┌────────

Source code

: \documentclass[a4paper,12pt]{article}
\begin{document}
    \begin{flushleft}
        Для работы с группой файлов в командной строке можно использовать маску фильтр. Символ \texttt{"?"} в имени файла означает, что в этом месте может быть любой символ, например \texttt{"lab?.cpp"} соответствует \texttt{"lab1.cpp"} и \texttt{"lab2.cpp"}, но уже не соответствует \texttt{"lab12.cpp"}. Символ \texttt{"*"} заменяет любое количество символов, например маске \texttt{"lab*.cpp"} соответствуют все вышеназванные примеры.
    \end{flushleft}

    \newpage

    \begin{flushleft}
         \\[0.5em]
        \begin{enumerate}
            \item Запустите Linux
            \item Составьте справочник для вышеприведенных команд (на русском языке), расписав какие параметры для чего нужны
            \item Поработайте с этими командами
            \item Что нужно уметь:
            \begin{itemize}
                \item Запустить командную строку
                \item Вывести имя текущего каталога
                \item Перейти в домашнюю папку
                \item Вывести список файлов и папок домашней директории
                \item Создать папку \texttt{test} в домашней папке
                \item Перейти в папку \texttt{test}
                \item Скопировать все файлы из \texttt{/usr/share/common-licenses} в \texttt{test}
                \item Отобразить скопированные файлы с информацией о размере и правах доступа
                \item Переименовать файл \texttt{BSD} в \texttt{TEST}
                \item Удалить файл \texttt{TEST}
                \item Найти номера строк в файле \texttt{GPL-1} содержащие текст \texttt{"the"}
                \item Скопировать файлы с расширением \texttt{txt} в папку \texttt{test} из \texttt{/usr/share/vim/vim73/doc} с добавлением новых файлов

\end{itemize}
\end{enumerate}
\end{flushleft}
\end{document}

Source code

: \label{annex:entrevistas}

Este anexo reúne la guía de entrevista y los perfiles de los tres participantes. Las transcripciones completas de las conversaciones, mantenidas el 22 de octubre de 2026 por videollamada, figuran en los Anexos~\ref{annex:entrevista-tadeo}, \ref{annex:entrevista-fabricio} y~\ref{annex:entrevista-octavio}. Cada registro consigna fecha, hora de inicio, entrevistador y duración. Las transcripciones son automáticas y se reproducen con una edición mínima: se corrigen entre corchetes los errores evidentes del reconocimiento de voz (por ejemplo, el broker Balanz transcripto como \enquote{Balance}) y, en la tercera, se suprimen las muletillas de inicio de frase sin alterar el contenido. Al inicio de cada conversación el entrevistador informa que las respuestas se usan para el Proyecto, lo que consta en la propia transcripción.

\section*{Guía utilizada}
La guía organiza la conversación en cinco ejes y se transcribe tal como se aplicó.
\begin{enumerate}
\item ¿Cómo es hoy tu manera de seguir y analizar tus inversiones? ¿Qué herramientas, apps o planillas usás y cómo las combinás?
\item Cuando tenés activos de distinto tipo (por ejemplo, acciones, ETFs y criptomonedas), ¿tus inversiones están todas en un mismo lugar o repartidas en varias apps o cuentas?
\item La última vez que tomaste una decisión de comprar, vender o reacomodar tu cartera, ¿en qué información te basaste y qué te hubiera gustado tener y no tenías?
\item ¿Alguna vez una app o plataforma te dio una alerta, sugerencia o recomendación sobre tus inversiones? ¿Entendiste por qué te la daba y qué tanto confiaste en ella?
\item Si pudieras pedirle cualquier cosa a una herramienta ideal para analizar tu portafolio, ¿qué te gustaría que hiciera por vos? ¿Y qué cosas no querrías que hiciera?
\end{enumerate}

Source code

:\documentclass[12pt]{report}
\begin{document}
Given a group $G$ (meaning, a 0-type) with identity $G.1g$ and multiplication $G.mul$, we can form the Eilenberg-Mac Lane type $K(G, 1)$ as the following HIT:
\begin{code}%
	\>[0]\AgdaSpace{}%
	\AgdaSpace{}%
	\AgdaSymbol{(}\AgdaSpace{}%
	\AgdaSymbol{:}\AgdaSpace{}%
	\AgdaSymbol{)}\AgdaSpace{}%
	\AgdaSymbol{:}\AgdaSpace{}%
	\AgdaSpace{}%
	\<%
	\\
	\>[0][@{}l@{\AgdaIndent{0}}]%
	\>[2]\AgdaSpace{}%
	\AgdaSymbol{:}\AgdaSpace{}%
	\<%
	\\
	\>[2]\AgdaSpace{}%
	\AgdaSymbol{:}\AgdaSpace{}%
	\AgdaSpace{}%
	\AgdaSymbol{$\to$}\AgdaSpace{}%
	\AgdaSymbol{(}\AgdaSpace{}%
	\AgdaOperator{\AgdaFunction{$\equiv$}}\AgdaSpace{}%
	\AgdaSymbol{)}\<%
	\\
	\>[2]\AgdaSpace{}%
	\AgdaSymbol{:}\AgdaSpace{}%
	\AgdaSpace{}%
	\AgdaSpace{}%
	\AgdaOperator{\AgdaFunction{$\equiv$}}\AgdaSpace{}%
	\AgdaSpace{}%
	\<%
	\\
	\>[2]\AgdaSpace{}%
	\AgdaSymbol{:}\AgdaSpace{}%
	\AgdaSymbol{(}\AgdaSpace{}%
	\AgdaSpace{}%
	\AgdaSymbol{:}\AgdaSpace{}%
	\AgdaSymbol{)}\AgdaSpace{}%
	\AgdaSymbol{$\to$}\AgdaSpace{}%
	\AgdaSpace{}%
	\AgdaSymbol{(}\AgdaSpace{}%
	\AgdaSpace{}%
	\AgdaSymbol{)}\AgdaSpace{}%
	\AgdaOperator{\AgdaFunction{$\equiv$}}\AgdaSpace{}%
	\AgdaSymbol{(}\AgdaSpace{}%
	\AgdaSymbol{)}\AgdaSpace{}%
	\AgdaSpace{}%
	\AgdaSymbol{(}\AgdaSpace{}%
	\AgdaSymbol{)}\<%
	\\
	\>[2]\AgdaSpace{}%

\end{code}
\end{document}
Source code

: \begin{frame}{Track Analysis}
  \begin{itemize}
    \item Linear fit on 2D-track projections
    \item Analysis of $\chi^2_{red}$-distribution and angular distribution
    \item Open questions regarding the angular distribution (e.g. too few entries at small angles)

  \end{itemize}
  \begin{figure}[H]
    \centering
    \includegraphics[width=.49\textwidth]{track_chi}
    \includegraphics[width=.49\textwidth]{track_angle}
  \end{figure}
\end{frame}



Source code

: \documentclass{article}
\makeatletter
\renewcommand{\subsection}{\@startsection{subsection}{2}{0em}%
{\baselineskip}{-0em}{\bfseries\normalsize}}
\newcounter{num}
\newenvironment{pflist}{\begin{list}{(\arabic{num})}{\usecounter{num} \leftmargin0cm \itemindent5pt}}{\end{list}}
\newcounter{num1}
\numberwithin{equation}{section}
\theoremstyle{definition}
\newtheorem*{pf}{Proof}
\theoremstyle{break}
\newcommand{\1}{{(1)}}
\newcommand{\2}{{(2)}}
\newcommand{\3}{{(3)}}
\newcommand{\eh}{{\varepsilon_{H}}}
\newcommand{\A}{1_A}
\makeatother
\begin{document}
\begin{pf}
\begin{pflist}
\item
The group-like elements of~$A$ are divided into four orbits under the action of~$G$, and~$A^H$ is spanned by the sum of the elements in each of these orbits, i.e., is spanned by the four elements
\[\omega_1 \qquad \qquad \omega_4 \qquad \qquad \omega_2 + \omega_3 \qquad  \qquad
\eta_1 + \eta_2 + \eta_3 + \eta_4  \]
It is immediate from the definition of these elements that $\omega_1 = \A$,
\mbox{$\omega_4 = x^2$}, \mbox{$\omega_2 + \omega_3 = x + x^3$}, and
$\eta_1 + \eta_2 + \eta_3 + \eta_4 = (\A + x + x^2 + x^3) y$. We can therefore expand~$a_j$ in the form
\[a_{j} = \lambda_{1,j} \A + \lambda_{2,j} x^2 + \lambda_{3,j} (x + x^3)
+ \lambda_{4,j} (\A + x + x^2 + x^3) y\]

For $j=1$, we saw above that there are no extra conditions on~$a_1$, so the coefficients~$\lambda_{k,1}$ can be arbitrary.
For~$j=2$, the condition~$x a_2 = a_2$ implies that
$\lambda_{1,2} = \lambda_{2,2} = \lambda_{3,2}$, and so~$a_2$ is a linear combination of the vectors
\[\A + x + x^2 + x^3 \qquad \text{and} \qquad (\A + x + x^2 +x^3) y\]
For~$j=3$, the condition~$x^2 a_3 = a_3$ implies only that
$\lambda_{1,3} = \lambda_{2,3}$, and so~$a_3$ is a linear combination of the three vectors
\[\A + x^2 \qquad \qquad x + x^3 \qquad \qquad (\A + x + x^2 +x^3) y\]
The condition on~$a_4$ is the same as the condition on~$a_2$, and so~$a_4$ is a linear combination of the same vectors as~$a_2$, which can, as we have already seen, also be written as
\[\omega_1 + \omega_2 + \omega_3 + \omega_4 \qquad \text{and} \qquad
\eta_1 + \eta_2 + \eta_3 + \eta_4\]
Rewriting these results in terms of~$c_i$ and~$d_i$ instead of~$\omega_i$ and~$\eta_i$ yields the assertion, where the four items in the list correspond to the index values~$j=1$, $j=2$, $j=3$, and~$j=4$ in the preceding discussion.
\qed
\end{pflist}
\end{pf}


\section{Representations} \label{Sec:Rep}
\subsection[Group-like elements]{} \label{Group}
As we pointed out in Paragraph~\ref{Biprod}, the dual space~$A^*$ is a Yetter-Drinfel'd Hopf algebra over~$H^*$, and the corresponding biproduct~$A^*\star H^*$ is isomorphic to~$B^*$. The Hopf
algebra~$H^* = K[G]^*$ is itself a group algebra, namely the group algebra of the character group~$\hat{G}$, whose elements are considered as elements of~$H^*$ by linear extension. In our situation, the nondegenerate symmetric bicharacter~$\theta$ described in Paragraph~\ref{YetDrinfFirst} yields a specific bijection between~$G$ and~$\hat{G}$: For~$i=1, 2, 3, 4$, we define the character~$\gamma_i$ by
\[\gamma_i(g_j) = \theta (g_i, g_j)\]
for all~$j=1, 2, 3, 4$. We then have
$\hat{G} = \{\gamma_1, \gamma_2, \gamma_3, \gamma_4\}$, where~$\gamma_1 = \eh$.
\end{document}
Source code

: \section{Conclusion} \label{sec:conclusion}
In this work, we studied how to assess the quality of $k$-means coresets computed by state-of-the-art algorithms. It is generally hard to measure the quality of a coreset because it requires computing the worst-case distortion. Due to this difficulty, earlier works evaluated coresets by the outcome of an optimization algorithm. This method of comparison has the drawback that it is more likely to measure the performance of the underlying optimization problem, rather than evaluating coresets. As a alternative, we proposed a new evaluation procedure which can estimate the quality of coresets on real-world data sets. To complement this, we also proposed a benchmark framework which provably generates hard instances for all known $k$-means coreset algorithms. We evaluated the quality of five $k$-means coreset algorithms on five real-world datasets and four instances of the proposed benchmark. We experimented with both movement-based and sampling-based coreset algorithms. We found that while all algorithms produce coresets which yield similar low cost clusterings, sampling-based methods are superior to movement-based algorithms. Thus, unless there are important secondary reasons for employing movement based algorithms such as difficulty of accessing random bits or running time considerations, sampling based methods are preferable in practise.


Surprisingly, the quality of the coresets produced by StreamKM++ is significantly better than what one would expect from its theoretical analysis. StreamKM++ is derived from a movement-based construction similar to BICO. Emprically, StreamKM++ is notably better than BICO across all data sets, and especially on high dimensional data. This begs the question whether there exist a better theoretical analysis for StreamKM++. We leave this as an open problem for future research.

└────────

* _Aim of the exercise_
Nothing but the lines holding the word "where" should be returned from the listing above.

* _Answer to this exercise_
Rewriting these results in terms of~$c_i$ and~$d_i$ instead of~$\omega_i$ and~$\eta_i$ yields the assertion, where the four items in the list correspond to the index values~$j=1$, $j=2$, $j=3$, and~$j=4$ in the preceding discussion.
$\hat{G} = \{\gamma_1, \gamma_2, \gamma_3, \gamma_4\}$, where~$\gamma_1 = \eh$.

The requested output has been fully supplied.